Maybe he could give some kind of sign, something that the police could see to know that he wasn’t an active participant in the matter. But as long as Gowrie walked right by that GMC Jimmy they stole and left Lena and her baby alone, he was fine with whatever came of this.

“Don’t give me a dye pack, neither,” Gowrie said, shoving a gun into the teller’s face. “Something explodes on me and I’ll come back to this town again and take a shit in y’all’s commode.”

The girl, young and doughy, wearing a good bit of makeup and gold jewelry, nodded and said, “Yes, sir.”

Yes, sir, to Gowrie.

“Give me that bag, dipshit.”

Ditto handed him the Little Mermaid bag, and the teller looked right past Gowrie to Ditto and gave him a confused look. Gowrie saw the exchange and said, “Fill her up.”

“How much?” she asked.

“Everything,” he said.

“It won’t fit.”

“Then get yourself another bag.”

“Yes, sir.”

“Mr. Stagg on the board here?” Gowrie asked while she worked. The girl didn’t know what to say and just shook her head.

The big woman in the flowered dress, the woman who seemed to be in charge, didn’t bother to look up, her hands still laced over her head, but kind of mumbled, “Mr. Johnny Stagg serves on this board.”

“Tell him I got what’s mine,” he said. “The rest he can shove up his ass.”

The door bust open and five of Gowrie’s boys came in with some pillow sacks and smiles on their faces. They looked like this was all in good play, like those Army maneuvers in the woods, and if they got shot it wouldn’t be bullets but paint.

None of ’em had turned twenty yet, including that son of a bitch Charley Booth. All of ’em, dirty and bald-headed, in heavy coats and gloves. None of ’em had shaved in days, and they stunk. How in the hell had Ditto ended up here?

Prison would be a hell of a vacation. He’d shack up with the biggest nigger in the place to get free of this shit.

Gowrie reached over the ledge of the teller’s booth, making the little girl with all that makeup jump. She put her hands up in the air, leaving hundred-dollar bills scattering to the floor. “I’m so sorry. I’m so sorry.”

Gowrie just laughed, fishing a Blow Pop from a candy jar and tearing off the wrapper. “Throw in all these, too. You don’t need to paint yourself up like a whore . . . And smile sometime. Son of a bitch, this old town is sad.”

 

 

Quinn had to lay
facedown on the bed to relieve the pressure on his backside. He had a pillow up under his face so he could watch the door, converse with the nice black nurse who’d come in to check on him every fifteen minutes. She wanted him to take some more pills, put him on a pain drip, but he said no thanks and asked again about his clothes.

She said they’d been thrown away.

“Even my boots?”

“Even the boots.”

He tried to close his eyes. He heard a knock on the door.

Anna Lee Stevens walked in and stood over him, then sat at the edge of the bed and looked down at the bandages on his legs and back. She touched his arm and smiled. She’d been crying.

“Luke got called,” she said. “We thought you’d died.”
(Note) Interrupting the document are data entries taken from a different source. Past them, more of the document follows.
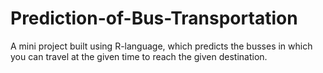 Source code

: # Prediction-of-Bus-Transportation
A mini project built using R-language, which predicts the busses in which you can travel at the given time to reach the given destination.
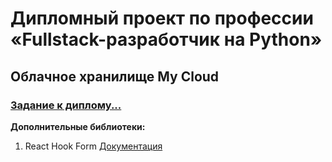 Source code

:# Дипломный проект по профессии «Fullstack-разработчик на Python»
## Облачное хранилище My Cloud
### [Задание к диплому...](https://github.com/netology-code/fpy-diplom/blob/main/README.md)
**Дополнительные библиотеки:**
1. React Hook Form [Документация](https://react-hook-form.com/)
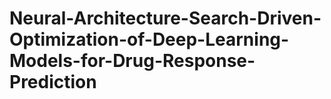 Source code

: # Neural-Architecture-Search-Driven-Optimization-of-Deep-Learning-Models-for-Drug-Response-Prediction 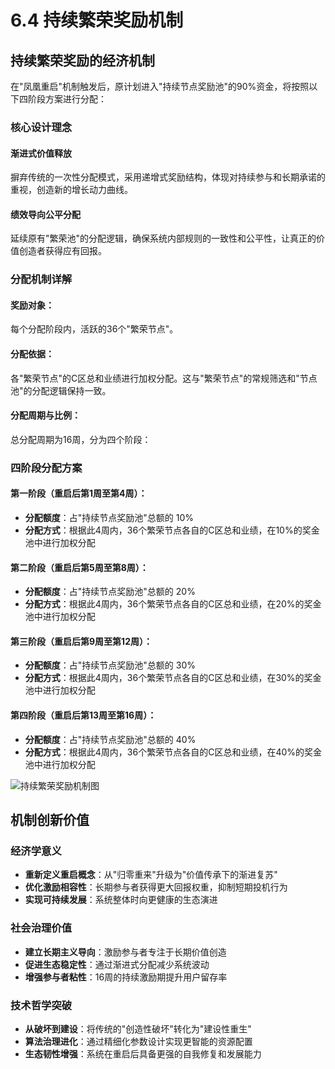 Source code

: # 6.4 持续繁荣奖励机制

## 持续繁荣奖励的经济机制

在"凤凰重启"机制触发后，原计划进入"持续节点奖励池"的90%资金，将按照以下四阶段方案进行分配：

### 核心设计理念

#### 渐进式价值释放

摒弃传统的一次性分配模式，采用递增式奖励结构，体现对持续参与和长期承诺的重视，创造新的增长动力曲线。

#### 绩效导向公平分配

延续原有"繁荣池"的分配逻辑，确保系统内部规则的一致性和公平性，让真正的价值创造者获得应有回报。

### 分配机制详解

#### 奖励对象：

每个分配阶段内，活跃的36个"繁荣节点"。

#### 分配依据：

各"繁荣节点"的C区总和业绩进行加权分配。这与"繁荣节点"的常规筛选和"节点池"的分配逻辑保持一致。

#### 分配周期与比例：

总分配周期为16周，分为四个阶段：

### 四阶段分配方案

#### 第一阶段（重启后第1周至第4周）：

* **分配额度**：占"持续节点奖励池"总额的 10%
* **分配方式**：根据此4周内，36个繁荣节点各自的C区总和业绩，在10%的奖金池中进行加权分配

#### 第二阶段（重启后第5周至第8周）：

* **分配额度**：占"持续节点奖励池"总额的 20%
* **分配方式**：根据此4周内，36个繁荣节点各自的C区总和业绩，在20%的奖金池中进行加权分配

#### 第三阶段（重启后第9周至第12周）：

* **分配额度**：占"持续节点奖励池"总额的 30%
* **分配方式**：根据此4周内，36个繁荣节点各自的C区总和业绩，在30%的奖金池中进行加权分配

#### 第四阶段（重启后第13周至第16周）：

* **分配额度**：占"持续节点奖励池"总额的 40%
* **分配方式**：根据此4周内，36个繁荣节点各自的C区总和业绩，在40%的奖金池中进行加权分配

![持续繁荣奖励机制图](/images/图17.svg)

## 机制创新价值

### 经济学意义

* **重新定义重启概念**：从"归零重来"升级为"价值传承下的渐进复苏"
* **优化激励相容性**：长期参与者获得更大回报权重，抑制短期投机行为
* **实现可持续发展**：系统整体时向更健康的生态演进

### 社会治理价值

* **建立长期主义导向**：激励参与者专注于长期价值创造
* **促进生态稳定性**：通过渐进式分配减少系统波动
* **增强参与者粘性**：16周的持续激励期提升用户留存率

### 技术哲学突破

* **从破坏到建设**：将传统的"创造性破坏"转化为"建设性重生"
* **算法治理进化**：通过精细化参数设计实现更智能的资源配置
* **生态韧性增强**：系统在重启后具备更强的自我修复和发展能力
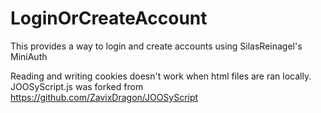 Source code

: # LoginOrCreateAccount
This provides a way to login and create accounts using SilasReinagel's MiniAuth

Reading and writing cookies doesn't work when html files are ran locally.  
JOOSyScript.js was forked from https://github.com/ZavixDragon/JOOSyScript
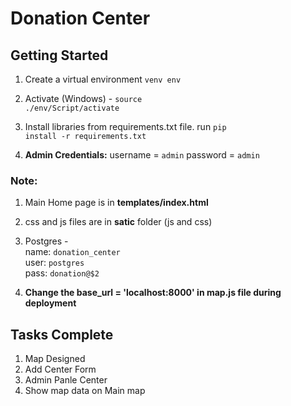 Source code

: # Donation Center

## Getting Started

1. Create a virtual environment <code>venv env</code>
2. Activate (Windows) - <code>source ./env/Script/activate</code>
3. Install libraries from requirements.txt file. run <code>pip install -r requirements.txt</code>

4. <b>Admin Credentials:</b> username = <code>admin</code> password = <code>admin</code>

### Note:
1. Main Home page is in <b>templates/index.html</b>
2. css and js files are in <b>satic</b> folder (js and css)
3. Postgres - <br>name: <code>donation_center</code><br>
              user: <code>postgres</code><br>
              pass: <code>donation@$2</code><br>

4. <b>Change the base_url = 'localhost:8000' in map.js file during deployment</b>

## Tasks Complete
1. Map Designed
2. Add Center Form 
3. Admin Panle Center
4. Show map data on Main map
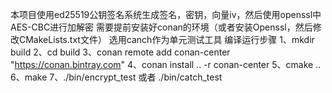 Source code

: 本项目使用ed25519公钥签名系统生成签名，密钥，向量iv，然后使用openssl中AES-CBC进行加解密
需要提前安装好conan的环境（或者安装Openssl，然后修改CMakeLists.txt文件）
选用canch作为单元测试工具
编译运行步骤
1、mkdir build
2、cd build
3、conan remote add conan-center "https://conan.bintray.com"
4、conan install .. -r conan-center
5、cmake ..
6、make
7、./bin/encrypt_test 或者 ./bin/catch_test
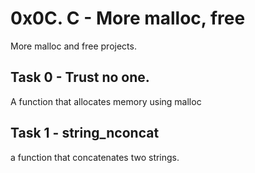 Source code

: # 0x0C. C - More malloc, free
More malloc and free projects.

## Task 0 - Trust no one.
A function that allocates memory using malloc

## Task 1 - string_nconcat
a function that concatenates two strings.

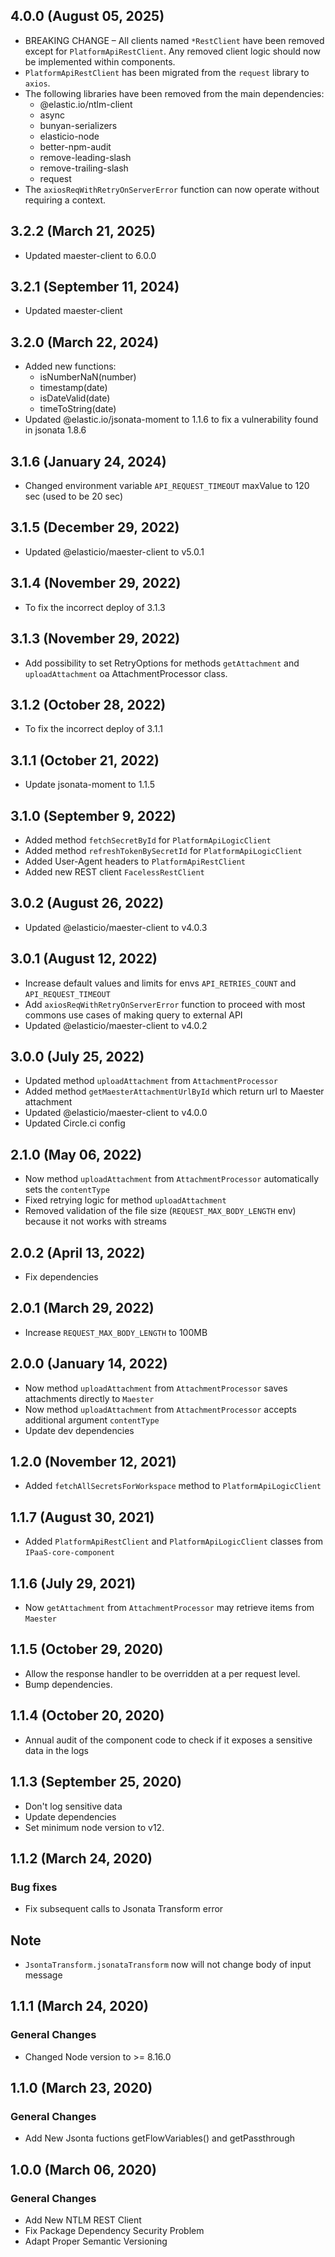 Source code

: ## 4.0.0 (August 05, 2025)
* BREAKING CHANGE – All clients named `*RestClient` have been removed except for `PlatformApiRestClient`. Any removed client logic should now be implemented within components.
* `PlatformApiRestClient` has been migrated from the `request` library to `axios`.
* The following libraries have been removed from the main dependencies:
  * @elastic.io/ntlm-client
  * async
  * bunyan-serializers
  * elasticio-node
  * better-npm-audit
  * remove-leading-slash
  * remove-trailing-slash
  * request
* The `axiosReqWithRetryOnServerError` function can now operate without requiring a context.

## 3.2.2 (March 21, 2025)
* Updated maester-client to 6.0.0

## 3.2.1 (September 11, 2024)
* Updated maester-client

## 3.2.0 (March 22, 2024)
* Added new functions:
  * isNumberNaN(number)
  * timestamp(date)
  * isDateValid(date)
  * timeToString(date)
* Updated @elastic.io/jsonata-moment to 1.1.6 to fix a vulnerability found in jsonata 1.8.6

## 3.1.6 (January 24, 2024)
* Changed environment variable `API_REQUEST_TIMEOUT` maxValue to 120 sec (used to be 20 sec)

## 3.1.5 (December 29, 2022)
* Updated @elasticio/maester-client to v5.0.1

## 3.1.4 (November 29, 2022)
* To fix the incorrect deploy of 3.1.3

## 3.1.3 (November 29, 2022)
* Add possibility to set RetryOptions for methods `getAttachment` and `uploadAttachment` oa AttachmentProcessor class.

## 3.1.2 (October 28, 2022)
* To fix the incorrect deploy of 3.1.1

## 3.1.1 (October 21, 2022)
* Update jsonata-moment to 1.1.5

## 3.1.0 (September 9, 2022)
* Added method `fetchSecretById` for `PlatformApiLogicClient`
* Added method `refreshTokenBySecretId` for `PlatformApiLogicClient`
* Added User-Agent headers to `PlatformApiRestClient`
* Added new REST client `FacelessRestClient`

## 3.0.2 (August 26, 2022)
* Updated @elasticio/maester-client to v4.0.3

## 3.0.1 (August 12, 2022)
* Increase default values and limits for envs `API_RETRIES_COUNT` and `API_REQUEST_TIMEOUT`
* Add `axiosReqWithRetryOnServerError` function to proceed with most commons use cases of making query to external API
* Updated @elasticio/maester-client to v4.0.2

## 3.0.0 (July 25, 2022)
* Updated method `uploadAttachment` from `AttachmentProcessor`
* Added method `getMaesterAttachmentUrlById` which return url to Maester attachment
* Updated @elasticio/maester-client to v4.0.0
* Updated Circle.ci config

## 2.1.0 (May 06, 2022)
* Now method `uploadAttachment` from `AttachmentProcessor` automatically sets the `contentType`
* Fixed retrying logic for method `uploadAttachment`
* Removed validation of the file size (`REQUEST_MAX_BODY_LENGTH` env) because it not works with streams 

## 2.0.2 (April 13, 2022)
* Fix dependencies

## 2.0.1 (March 29, 2022)
- Increase `REQUEST_MAX_BODY_LENGTH` to 100MB

## 2.0.0 (January 14, 2022)
* Now method `uploadAttachment` from `AttachmentProcessor` saves attachments directly to `Maester`
* Now method `uploadAttachment` from `AttachmentProcessor` accepts additional argument `contentType`
* Update dev dependencies

## 1.2.0 (November 12, 2021)
* Added `fetchAllSecretsForWorkspace` method to `PlatformApiLogicClient`

## 1.1.7 (August 30, 2021)
* Added `PlatformApiRestClient` and `PlatformApiLogicClient` classes from `IPaaS-core-component`

## 1.1.6 (July 29, 2021)
* Now `getAttachment` from `AttachmentProcessor` may retrieve items from `Maester`

## 1.1.5 (October 29, 2020)
* Allow the response handler to be overridden at a per request level.
* Bump dependencies.

## 1.1.4 (October 20, 2020)
* Annual audit of the component code to check if it exposes a sensitive data in the logs

## 1.1.3 (September 25, 2020)
* Don't log sensitive data
* Update dependencies
* Set minimum node version to v12.

## 1.1.2 (March 24, 2020)

### Bug fixes

* Fix subsequent calls to Jsonata Transform error
## Note
* `JsontaTransform.jsonataTransform` now will not change body of input message

## 1.1.1 (March 24, 2020)

### General Changes

* Changed Node version to >= 8.16.0

## 1.1.0 (March 23, 2020)

### General Changes

* Add New Jsonta fuctions getFlowVariables() and getPassthrough


## 1.0.0 (March 06, 2020)

### General Changes

* Add New NTLM REST Client
* Fix Package Dependency Security Problem
* Adapt Proper Semantic Versioning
“Wouldn’t have hurt as bad.”

“What happened?”

“Boom brought Hondo back.”

“Who’s Hondo?”

“My uncle’s dog,” Quinn said, smiling.

“You’re laughing?”

“Why the hell not? Beats crying.”

“And Wesley? He’s dead?”

Quinn was silent.

She moved her fingers back and forth across his forearm and just stared at him, grabbing his watch and starting to cry a bit. Quinn watched those sleepy eyes and her soft red mouth as she leaned over and kissed him on the forehead.